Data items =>
*** Begin section ***

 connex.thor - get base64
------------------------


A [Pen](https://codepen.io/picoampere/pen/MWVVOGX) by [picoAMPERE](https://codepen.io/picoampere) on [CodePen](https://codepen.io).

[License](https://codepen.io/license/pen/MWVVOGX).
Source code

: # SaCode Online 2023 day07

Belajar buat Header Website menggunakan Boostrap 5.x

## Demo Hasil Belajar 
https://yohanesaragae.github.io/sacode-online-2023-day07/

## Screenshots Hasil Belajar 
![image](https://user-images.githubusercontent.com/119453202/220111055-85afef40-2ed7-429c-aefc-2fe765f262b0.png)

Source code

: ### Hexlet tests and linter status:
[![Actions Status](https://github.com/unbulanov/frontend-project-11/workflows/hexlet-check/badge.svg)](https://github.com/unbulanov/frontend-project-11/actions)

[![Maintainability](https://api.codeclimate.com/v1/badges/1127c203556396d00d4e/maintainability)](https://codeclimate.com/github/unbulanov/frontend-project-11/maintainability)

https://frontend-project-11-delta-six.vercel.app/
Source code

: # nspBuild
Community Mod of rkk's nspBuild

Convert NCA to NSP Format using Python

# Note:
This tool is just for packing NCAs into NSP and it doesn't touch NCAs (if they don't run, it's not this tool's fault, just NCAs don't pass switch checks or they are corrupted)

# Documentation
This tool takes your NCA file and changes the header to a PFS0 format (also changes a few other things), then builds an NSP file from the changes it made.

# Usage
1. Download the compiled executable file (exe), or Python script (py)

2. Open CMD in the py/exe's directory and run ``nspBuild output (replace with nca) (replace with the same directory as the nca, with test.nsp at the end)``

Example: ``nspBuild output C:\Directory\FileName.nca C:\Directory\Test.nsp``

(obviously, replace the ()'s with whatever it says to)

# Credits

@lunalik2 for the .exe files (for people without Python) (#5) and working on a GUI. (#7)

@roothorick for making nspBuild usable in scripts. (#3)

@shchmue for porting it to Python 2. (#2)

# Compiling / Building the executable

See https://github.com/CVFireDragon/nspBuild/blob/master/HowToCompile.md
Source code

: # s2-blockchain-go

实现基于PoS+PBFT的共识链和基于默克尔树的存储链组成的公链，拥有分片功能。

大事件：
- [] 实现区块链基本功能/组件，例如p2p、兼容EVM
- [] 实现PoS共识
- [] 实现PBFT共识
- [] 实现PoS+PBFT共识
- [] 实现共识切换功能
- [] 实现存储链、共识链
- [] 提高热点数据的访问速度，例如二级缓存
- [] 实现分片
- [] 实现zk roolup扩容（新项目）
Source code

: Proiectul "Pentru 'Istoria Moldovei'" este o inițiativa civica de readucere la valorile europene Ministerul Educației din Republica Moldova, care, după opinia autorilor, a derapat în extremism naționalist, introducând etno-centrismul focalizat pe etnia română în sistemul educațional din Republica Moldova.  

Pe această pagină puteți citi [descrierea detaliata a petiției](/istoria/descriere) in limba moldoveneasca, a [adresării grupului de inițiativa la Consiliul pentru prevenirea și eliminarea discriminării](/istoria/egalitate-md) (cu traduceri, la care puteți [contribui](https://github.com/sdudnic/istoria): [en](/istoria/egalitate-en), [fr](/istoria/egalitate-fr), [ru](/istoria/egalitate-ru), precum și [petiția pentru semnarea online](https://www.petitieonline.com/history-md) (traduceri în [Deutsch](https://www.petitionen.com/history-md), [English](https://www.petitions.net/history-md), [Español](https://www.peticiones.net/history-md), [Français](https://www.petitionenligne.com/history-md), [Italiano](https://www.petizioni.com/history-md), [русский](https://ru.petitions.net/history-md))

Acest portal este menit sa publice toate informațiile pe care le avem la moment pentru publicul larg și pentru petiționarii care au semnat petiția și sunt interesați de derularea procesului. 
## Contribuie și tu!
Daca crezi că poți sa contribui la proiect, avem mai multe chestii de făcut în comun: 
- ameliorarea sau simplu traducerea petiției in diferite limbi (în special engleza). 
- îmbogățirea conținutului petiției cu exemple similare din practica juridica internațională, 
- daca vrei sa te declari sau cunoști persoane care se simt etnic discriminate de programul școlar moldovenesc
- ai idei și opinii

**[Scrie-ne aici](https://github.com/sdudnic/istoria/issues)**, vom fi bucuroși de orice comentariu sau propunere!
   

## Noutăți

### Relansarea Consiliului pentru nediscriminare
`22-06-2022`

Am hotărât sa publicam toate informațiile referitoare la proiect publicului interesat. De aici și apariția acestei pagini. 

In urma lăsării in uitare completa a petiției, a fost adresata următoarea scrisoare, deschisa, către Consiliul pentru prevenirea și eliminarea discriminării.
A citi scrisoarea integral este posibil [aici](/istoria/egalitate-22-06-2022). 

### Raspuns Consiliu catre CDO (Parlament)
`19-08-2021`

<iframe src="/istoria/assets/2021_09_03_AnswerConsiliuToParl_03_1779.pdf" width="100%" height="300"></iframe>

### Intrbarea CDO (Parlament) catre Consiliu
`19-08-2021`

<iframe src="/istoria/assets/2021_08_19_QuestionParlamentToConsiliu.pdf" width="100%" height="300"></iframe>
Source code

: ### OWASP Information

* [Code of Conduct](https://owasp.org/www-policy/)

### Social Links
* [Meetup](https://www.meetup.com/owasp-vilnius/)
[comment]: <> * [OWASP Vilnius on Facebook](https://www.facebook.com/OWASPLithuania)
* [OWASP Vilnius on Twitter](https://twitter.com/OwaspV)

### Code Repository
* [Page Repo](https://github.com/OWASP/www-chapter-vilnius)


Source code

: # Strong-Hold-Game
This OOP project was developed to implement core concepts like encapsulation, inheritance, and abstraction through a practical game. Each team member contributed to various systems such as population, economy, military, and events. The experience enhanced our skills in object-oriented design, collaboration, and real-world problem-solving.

*** End section ***

THE PROBLEM =>
The required reply is the count of lines in the entries above where the string "toate" appears, and nothing more.

ANSWER TO THE EXERCISE =>
2